BEGIN Data supplied

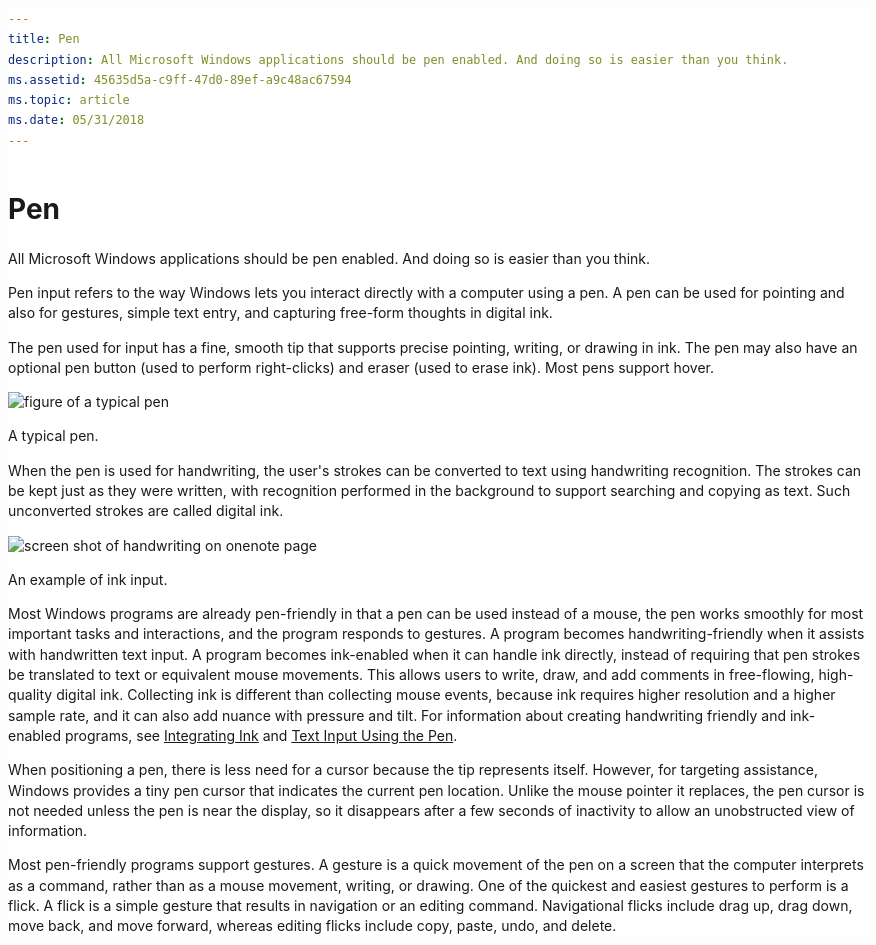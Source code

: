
 ```yaml
---
title: Pen
description: All Microsoft Windows applications should be pen enabled. And doing so is easier than you think.
ms.assetid: 45635d5a-c9ff-47d0-89ef-a9c48ac67594
ms.topic: article
ms.date: 05/31/2018
---
```


# Pen

All Microsoft Windows applications should be pen enabled. And doing so is easier than you think.

Pen input refers to the way Windows lets you interact directly with a computer using a pen. A pen can be used for pointing and also for gestures, simple text entry, and capturing free-form thoughts in digital ink.

The pen used for input has a fine, smooth tip that supports precise pointing, writing, or drawing in ink. The pen may also have an optional pen button (used to perform right-clicks) and eraser (used to erase ink). Most pens support hover.

![figure of a typical pen ](images/inter-pen-image1.png)

A typical pen.

When the pen is used for handwriting, the user's strokes can be converted to text using handwriting recognition. The strokes can be kept just as they were written, with recognition performed in the background to support searching and copying as text. Such unconverted strokes are called digital ink.

![screen shot of handwriting on onenote page ](images/inter-pen-image2.png)

An example of ink input.

Most Windows programs are already pen-friendly in that a pen can be used instead of a mouse, the pen works smoothly for most important tasks and interactions, and the program responds to gestures. A program becomes handwriting-friendly when it assists with handwritten text input. A program becomes ink-enabled when it can handle ink directly, instead of requiring that pen strokes be translated to text or equivalent mouse movements. This allows users to write, draw, and add comments in free-flowing, high-quality digital ink. Collecting ink is different than collecting mouse events, because ink requires higher resolution and a higher sample rate, and it can also add nuance with pressure and tilt. For information about creating handwriting friendly and ink-enabled programs, see [Integrating Ink](/previous-versions/windows/desktop/ms700674(v=vs.85)) and [Text Input Using the Pen](/previous-versions/windows/desktop/ms695501(v=vs.85)).

When positioning a pen, there is less need for a cursor because the tip represents itself. However, for targeting assistance, Windows provides a tiny pen cursor that indicates the current pen location. Unlike the mouse pointer it replaces, the pen cursor is not needed unless the pen is near the display, so it disappears after a few seconds of inactivity to allow an unobstructed view of information.

Most pen-friendly programs support gestures. A gesture is a quick movement of the pen on a screen that the computer interprets as a command, rather than as a mouse movement, writing, or drawing. One of the quickest and easiest gestures to perform is a flick. A flick is a simple gesture that results in navigation or an editing command. Navigational flicks include drag up, drag down, move back, and move forward, whereas editing flicks include copy, paste, undo, and delete.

END Data supplied

--- Problem to work on ---
Return every entry word for word, minus the pictures.

--- Solution to the exercise ---
Source code

:
 ```yaml
---
title: Pen
description: All Microsoft Windows applications should be pen enabled. And doing so is easier than you think.
ms.assetid: 45635d5a-c9ff-47d0-89ef-a9c48ac67594
ms.topic: article
ms.date: 05/31/2018
---
```


# Pen

All Microsoft Windows applications should be pen enabled. And doing so is easier than you think.

Pen input refers to the way Windows lets you interact directly with a computer using a pen. A pen can be used for pointing and also for gestures, simple text entry, and capturing free-form thoughts in digital ink.

The pen used for input has a fine, smooth tip that supports precise pointing, writing, or drawing in ink. The pen may also have an optional pen button (used to perform right-clicks) and eraser (used to erase ink). Most pens support hover.

![figure of a typical pen ](images/inter-pen-image1.png)

A typical pen.

When the pen is used for handwriting, the user's strokes can be converted to text using handwriting recognition. The strokes can be kept just as they were written, with recognition performed in the background to support searching and copying as text. Such unconverted strokes are called digital ink.

![screen shot of handwriting on onenote page ](images/inter-pen-image2.png)

An example of ink input.

Most Windows programs are already pen-friendly in that a pen can be used instead of a mouse, the pen works smoothly for most important tasks and interactions, and the program responds to gestures. A program becomes handwriting-friendly when it assists with handwritten text input. A program becomes ink-enabled when it can handle ink directly, instead of requiring that pen strokes be translated to text or equivalent mouse movements. This allows users to write, draw, and add comments in free-flowing, high-quality digital ink. Collecting ink is different than collecting mouse events, because ink requires higher resolution and a higher sample rate, and it can also add nuance with pressure and tilt. For information about creating handwriting friendly and ink-enabled programs, see [Integrating Ink](/previous-versions/windows/desktop/ms700674(v=vs.85)) and [Text Input Using the Pen](/previous-versions/windows/desktop/ms695501(v=vs.85)).

When positioning a pen, there is less need for a cursor because the tip represents itself. However, for targeting assistance, Windows provides a tiny pen cursor that indicates the current pen location. Unlike the mouse pointer it replaces, the pen cursor is not needed unless the pen is near the display, so it disappears after a few seconds of inactivity to allow an unobstructed view of information.

Most pen-friendly programs support gestures. A gesture is a quick movement of the pen on a screen that the computer interprets as a command, rather than as a mouse movement, writing, or drawing. One of the quickest and easiest gestures to perform is a flick. A flick is a simple gesture that results in navigation or an editing command. Navigational flicks include drag up, drag down, move back, and move forward, whereas editing flicks include copy, paste, undo, and delete.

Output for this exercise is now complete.